Figure 1: Data flow
Extract, Transform, and Load
In computing, extract, transform and load (ETL) refers to a process in database usage and especially in data warehousing that involves: 1) extracting data from outside sources 2) transforming it to fit operational needs (which can include quality levels) 3) loading it into the end target (the database or, more specifically, operational data store, data mart, or data warehouse). [1]
Begin by affirming that the level of validation from a business's source systems is done in a consistent manner. Investigate each source system's business data and understand the relationships (meta-data management) across the enterprise. Therein lies the root cause for potential data problems. Examine out-bound data files mapping. Ask questions. What were the data relationships, and what business rules were applied? How and where were they applied during the ETL process? Did the tests cover stored procedures and functions, triggers, indexing, field size, field type, and formats? Did the data marts or data extracts need to include referential integrity tests to insure the reliability and integrity of the data?

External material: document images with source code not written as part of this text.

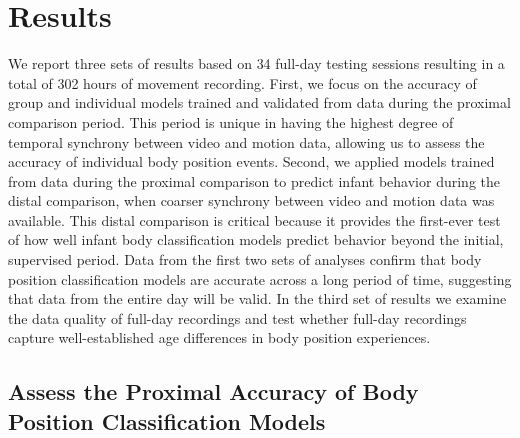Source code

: \documentclass[
  man]{apa6}
\begin{document}
\hypertarget{results}{%
\section{Results}\label{results}}

We report three sets of results based on 34 full-day testing sessions resulting in a total of 302 hours of movement recording. First, we focus on the accuracy of group and individual models trained and validated from data during the proximal comparison period. This period is unique in having the highest degree of temporal synchrony between video and motion data, allowing us to assess the accuracy of individual body position events. Second, we applied models trained from data during the proximal comparison to predict infant behavior during the distal comparison, when coarser synchrony between video and motion data was available. This distal comparison is critical because it provides the first-ever test of how well infant body classification models predict behavior beyond the initial, supervised period. Data from the first two sets of analyses confirm that body position classification models are accurate across a long period of time, suggesting that data from the entire day will be valid. In the third set of results we examine the data quality of full-day recordings and test whether full-day recordings capture well-established age differences in body position experiences.

\hypertarget{assess-the-proximal-accuracy-of-body-position-classification-models}{%
\subsection{Assess the Proximal Accuracy of Body Position Classification Models}\label{assess-the-proximal-accuracy-of-body-position-classification-models}}
\end{document}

Ensure that a common data dictionary and definition is in place to facilitate certification efforts. Be concerned about legacy data, as it is likely that the application has undergone many transformations throughout its life. With new applications or business rules, data gets appended and enhanced and might not resemble its original state. Look for the originating event, which could be embedded in the ETL process. These data anomalies should be clearly vetted across the organization and mitigated through a common approach.